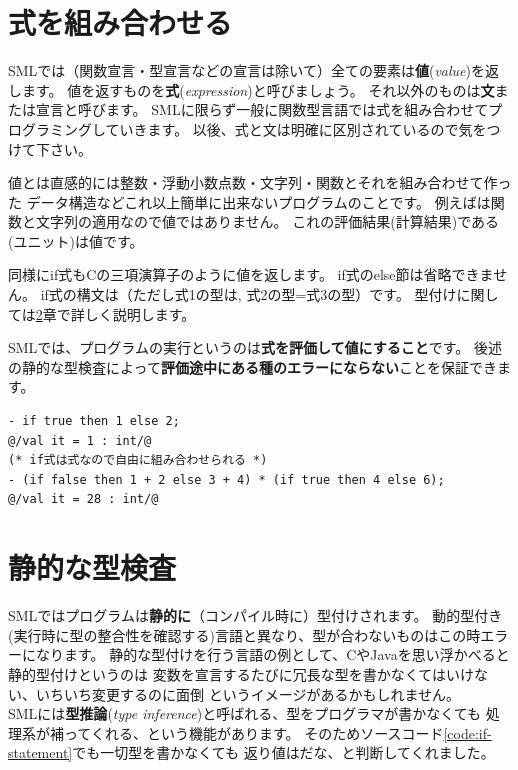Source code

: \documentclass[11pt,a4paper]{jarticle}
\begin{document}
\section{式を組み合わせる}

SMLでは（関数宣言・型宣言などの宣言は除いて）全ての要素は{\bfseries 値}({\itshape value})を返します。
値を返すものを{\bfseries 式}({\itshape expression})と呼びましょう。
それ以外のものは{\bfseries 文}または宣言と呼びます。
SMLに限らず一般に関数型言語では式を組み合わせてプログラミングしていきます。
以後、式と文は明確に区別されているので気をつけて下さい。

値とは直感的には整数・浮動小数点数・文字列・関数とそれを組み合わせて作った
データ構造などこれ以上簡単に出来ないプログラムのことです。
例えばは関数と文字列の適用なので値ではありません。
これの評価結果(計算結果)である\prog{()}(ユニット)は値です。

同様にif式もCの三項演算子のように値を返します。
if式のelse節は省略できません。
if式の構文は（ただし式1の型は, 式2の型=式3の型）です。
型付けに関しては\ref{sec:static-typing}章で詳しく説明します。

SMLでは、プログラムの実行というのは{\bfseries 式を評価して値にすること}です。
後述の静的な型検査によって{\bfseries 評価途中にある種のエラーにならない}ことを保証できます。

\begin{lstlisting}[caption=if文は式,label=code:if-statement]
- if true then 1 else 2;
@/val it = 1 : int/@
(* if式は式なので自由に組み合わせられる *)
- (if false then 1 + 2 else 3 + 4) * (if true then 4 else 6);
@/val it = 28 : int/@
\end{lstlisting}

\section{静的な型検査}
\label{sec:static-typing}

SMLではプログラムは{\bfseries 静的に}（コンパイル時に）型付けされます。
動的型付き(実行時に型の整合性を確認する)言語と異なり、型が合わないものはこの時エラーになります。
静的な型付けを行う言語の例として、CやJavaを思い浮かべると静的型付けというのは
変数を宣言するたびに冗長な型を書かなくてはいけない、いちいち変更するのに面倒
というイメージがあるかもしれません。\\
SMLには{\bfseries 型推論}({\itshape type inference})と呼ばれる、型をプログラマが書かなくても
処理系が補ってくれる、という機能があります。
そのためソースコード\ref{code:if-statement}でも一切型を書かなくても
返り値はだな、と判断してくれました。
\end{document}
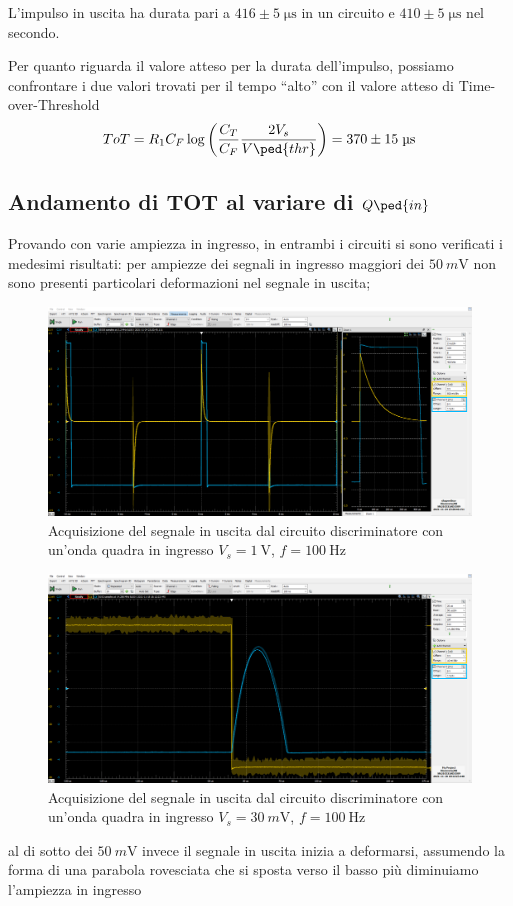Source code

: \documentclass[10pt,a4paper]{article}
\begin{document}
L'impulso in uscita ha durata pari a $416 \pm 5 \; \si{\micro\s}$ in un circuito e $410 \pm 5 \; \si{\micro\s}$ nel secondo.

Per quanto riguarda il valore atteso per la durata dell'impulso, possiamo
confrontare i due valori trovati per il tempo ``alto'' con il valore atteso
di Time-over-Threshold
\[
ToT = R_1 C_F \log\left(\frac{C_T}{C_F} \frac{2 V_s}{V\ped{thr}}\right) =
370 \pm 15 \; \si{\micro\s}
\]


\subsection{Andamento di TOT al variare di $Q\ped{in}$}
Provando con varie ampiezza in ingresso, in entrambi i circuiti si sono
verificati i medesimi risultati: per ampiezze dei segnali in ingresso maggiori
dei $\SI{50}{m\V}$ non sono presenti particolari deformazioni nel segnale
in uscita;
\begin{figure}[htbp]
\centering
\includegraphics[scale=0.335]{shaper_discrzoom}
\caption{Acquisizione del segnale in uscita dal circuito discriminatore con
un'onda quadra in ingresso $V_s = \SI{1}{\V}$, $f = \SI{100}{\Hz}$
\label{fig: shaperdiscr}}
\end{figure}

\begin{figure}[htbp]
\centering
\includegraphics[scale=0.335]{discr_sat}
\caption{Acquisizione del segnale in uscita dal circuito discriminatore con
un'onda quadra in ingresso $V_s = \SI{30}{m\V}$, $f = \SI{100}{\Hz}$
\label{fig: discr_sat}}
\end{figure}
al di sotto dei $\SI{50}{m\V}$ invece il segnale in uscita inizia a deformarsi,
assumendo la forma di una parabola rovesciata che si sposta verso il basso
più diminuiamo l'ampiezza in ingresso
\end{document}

_ _ _ _ _

▶ **Problem requirements**
Which lines of the data include the string "typing"? Find them and copy each one.

▶ **Solution for this exercise**
型付けに関しては\ref{sec:static-typing}章で詳しく説明します。
\label{sec:static-typing}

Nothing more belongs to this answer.